Nama-nama tertentu untuk setiap bidang ilmu yang bersifat khusus disebut istilah. Setiap bangsa memiliki nama sendiri untuk setiap benda. Tiap daerah memiliki nama-nama yang berbeda untuk jenis benda yang sama, atau kadangkadang nama dan benda yang ada di suatu daerah tidak ditemukan di daerah lain. Nama berupa kata atau kata-kata yang merupakan label dari makhluk, benda, aktivitas, dan peristiwa. Istilah adalah nama tertentu yang bersifat khusus atau suatu nama yang berisi kata atau gabungan kata yang cermat, mengungkapkan makna, konsep, proses, keadaan, atau sifat yang khas di bidang tertentu. Definisi adalah nama yang diberi keterangan singkat dan jelas di bidang tertentu.
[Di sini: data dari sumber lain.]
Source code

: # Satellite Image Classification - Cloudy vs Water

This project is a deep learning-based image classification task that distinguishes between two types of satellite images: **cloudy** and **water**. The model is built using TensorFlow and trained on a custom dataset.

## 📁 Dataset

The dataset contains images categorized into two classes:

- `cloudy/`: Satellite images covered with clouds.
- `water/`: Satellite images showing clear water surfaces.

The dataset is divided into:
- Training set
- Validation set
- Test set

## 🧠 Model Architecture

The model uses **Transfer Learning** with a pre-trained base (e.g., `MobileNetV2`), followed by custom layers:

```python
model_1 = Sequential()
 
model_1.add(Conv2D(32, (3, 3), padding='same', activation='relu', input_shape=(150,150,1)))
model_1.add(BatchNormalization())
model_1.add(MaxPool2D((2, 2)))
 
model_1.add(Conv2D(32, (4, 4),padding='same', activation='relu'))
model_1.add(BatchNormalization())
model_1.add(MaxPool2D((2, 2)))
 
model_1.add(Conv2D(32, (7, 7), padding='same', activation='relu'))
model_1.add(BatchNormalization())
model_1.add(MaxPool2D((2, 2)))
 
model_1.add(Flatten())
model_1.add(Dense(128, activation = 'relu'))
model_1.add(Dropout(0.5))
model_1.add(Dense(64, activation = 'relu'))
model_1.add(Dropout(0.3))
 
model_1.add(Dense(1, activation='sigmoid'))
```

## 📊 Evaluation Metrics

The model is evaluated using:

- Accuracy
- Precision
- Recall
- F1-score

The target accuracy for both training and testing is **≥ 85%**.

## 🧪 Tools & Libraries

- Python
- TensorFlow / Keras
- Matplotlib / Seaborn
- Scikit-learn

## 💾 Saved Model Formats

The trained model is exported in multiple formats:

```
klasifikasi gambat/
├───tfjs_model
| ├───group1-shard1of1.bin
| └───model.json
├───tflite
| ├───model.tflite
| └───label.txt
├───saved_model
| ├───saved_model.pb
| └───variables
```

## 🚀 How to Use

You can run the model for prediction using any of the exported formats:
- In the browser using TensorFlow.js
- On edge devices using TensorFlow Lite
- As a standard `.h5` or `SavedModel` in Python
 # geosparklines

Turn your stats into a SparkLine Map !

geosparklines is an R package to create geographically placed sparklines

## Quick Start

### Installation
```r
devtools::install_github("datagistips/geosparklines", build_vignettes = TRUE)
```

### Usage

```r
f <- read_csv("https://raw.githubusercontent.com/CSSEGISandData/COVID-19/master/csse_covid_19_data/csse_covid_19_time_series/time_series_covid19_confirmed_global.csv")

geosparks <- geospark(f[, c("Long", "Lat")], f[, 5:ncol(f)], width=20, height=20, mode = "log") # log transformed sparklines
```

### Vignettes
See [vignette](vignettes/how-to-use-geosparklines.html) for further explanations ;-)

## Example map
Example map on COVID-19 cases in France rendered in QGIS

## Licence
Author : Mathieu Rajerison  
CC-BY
Sebagai gejala kebudayaan, bahasa bersifat dinamis, bahasa tumbuh dan berkembang sejalan dengan meningkatnya kemajemukan persepsimanusia terhadap dunia sekitar dan dunia yang ada di dalam dirinya. Nama-nama apabila diperhatikan secara seksama, tidak hanya nama benda atau peristiwa yang disekitarnya ada yang berubah, nama baru pun bisa muncul dengan perkembangan tersebut. Unsur nama-nama (kosakata) adalah unsur bahasa yang paling labil. Nama-nama berikut merupakan nama-nama dengan pergeseran, pertahanan, dan perkembangan makna akibat pengaruh budaya. Akibat peristiwa duni, misalnya, negosiasi, malvinas, perang bintang, dan sebagainya. Akibat kemajuan teknologi, misalnya, televisi, computer, satelit, internet, dan sebagainya.